Navigating the Spectrum Crunch: The Imperative of RF Coexistence Testing

As wireless devices proliferate and spectrum becomes ever more crowded, ensuring that radios can operate without harmful interference is no longer optional—it's a necessity. This Q&A explores the key challenges, real-world failures, and advanced testing frameworks that define modern RF coexistence testing, covering both military and commercial applications.

What is causing the growing threat to wireless reliability?

Spectrum congestion is escalating due to an explosion in connected devices—over 30 billion worldwide—and more than 4,000 spectrum allocation changes globally. The number of cellular bands has jumped from just 11 to over 80, intensifying competition for finite RF resources. This dense environment means that signals from different systems increasingly overlap, leading to interference that can degrade performance or cause outright failures. Without rigorous RF coexistence testing, devices may not be able to share spectrum effectively, threatening the reliability of everything from mobile communications to critical infrastructure.

Navigating the Spectrum Crunch: The Imperative of RF Coexistence Testing — Source: spectrum.ieee.org

How have real-world coexistence failures impacted safety-critical systems?

Two prominent cases highlight the risks. First, 5G C-band transmitters have caused interference with aircraft radar altimeters, which operate in adjacent bands. Since altimeters are vital for safe landing and obstacle avoidance, even momentary disruptions can be catastrophic. Second, terrestrial L-band networks have interfered with GPS receivers that were designed years ago and never intended to coexist with strong nearby signals. These incidents demonstrate that coexistence failures aren't theoretical—they directly compromise safety.
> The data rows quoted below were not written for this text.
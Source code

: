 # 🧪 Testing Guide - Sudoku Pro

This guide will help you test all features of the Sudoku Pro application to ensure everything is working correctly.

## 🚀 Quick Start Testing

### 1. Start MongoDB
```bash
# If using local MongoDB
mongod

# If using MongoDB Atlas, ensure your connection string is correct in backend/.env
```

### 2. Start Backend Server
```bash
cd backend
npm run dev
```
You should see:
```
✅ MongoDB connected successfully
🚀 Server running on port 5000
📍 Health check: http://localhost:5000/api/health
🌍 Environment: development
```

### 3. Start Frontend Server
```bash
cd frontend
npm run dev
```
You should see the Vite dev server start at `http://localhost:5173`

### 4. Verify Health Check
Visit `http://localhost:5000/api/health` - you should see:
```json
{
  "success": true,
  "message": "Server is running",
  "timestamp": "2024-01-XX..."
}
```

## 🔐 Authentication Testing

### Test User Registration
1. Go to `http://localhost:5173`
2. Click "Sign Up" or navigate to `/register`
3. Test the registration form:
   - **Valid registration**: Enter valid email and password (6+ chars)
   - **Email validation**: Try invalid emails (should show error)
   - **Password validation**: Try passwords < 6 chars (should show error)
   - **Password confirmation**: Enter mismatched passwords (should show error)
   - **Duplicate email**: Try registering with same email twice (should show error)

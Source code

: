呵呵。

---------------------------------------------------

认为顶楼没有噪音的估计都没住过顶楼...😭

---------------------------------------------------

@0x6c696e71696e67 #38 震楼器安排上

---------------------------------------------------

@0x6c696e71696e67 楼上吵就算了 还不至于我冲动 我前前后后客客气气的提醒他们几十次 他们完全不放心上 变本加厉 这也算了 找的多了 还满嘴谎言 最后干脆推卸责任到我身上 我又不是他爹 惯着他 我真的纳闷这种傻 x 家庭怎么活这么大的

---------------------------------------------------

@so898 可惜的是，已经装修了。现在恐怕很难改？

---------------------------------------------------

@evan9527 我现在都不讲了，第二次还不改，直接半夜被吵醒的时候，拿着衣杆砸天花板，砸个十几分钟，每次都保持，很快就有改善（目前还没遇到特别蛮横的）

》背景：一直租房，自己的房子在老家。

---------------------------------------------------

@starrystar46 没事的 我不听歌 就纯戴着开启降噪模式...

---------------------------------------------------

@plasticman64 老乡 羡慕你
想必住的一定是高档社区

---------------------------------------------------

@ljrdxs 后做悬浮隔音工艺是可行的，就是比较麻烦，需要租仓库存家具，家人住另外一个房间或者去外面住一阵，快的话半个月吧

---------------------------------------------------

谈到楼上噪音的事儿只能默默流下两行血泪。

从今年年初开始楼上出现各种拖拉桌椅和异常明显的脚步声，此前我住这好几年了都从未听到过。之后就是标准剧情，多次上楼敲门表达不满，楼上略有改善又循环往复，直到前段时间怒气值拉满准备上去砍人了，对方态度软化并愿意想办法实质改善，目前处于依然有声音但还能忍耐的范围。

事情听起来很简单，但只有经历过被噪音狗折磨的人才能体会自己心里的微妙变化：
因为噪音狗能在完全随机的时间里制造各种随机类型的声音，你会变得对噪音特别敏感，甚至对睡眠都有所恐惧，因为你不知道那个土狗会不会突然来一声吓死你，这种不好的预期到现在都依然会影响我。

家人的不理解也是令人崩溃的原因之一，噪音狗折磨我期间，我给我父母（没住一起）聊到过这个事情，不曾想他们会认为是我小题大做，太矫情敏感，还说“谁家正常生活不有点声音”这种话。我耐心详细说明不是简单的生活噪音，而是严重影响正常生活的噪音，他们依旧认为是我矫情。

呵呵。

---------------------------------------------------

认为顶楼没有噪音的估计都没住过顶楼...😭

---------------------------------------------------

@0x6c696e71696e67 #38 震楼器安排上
Such events underscore why thorough testing under realistic interference scenarios is essential before deploying new radio systems.

Why are tiered spectrum sharing frameworks like CBRS essential?

The Citizens Broadband Radio Service (CBRS) in the U.S. exemplifies how tiered sharing can balance incumbent protection with commercial access. CBRS uses a cloud-based Spectrum Access System (SAS) and environmental sensing to dynamically manage three priority tiers: incumbent federal users (e.g., Navy radar), Priority Access Licensees (PAL), and General Authorized Access (GAA) users. The SAS continuously monitors spectrum use and grants or denies access in real time to prevent interference. This framework allows commercial cellular services to operate in shared bands without compromising critical military operations, making it a model for future spectrum sharing policies. Robust RF coexistence testing validates that devices adhere to these dynamic rules.

What do practical RF coexistence test architectures look like?

Effective testing requires controlled environments where real-world interference can be accurately replicated. A typical setup includes anechoic chambers to isolate external signals, over-the-air (OTA) signal generators to produce interfering waveforms, and automated measurement systems. Test standards such as ANSI C63.27 provide structured procedures for evaluating a device's performance under defined interference conditions. Engineers simulate scenarios where a device under test encounters strong adjacent-channel signals or in-band blockers. The goal is to measure key metrics like bit error rate, throughput degradation, and response to dynamic channel changes. These architectures enable repeatable, reliable comparisons between devices and across different sharing scenarios, ensuring that products meet coexistence requirements before deployment.

How do cognitive radio systems and dynamic sharing complicate testing?

Cognitive radios adapt their operating parameters—frequency, power, modulation—based on sensed spectrum conditions. While this enables more efficient spectrum use, it introduces unpredictability that traditional static tests cannot capture. Testing must now verify that the radio's sensing algorithms correctly identify open channels and avoid interfering with incumbents. Additionally, the timing of channel switches and the accuracy of power adjustments become critical. Dynamic sharing poses challenges because interference may occur only under specific temporal or spatial conditions. Advanced test architectures incorporate real-time spectrum monitoring and emulation of changing RF environments to validate the cognitive functions. Without this, devices might behave unexpectedly when deployed, potentially causing interference to systems like military radar or aviation navigation.

What role do standards like ANSI C63.27 play in coexistence testing?

ANSI C63.27 provides a standardized methodology for evaluating the RF coexistence of wireless devices. It defines test procedures, measurement setups, and performance criteria that allow manufacturers and regulators to compare results across different products and environments. The standard covers scenarios such as co-channel interference, adjacent-channel rejection, and desensitization. By following this framework, developers can identify design weaknesses early, and regulators can set consistent requirements. The widespread adoption of such standards ensures that coexistence testing is not ad hoc but grounded in repeatable science, ultimately giving confidence that devices will share spectrum safely and reliably in the face of growing congestion.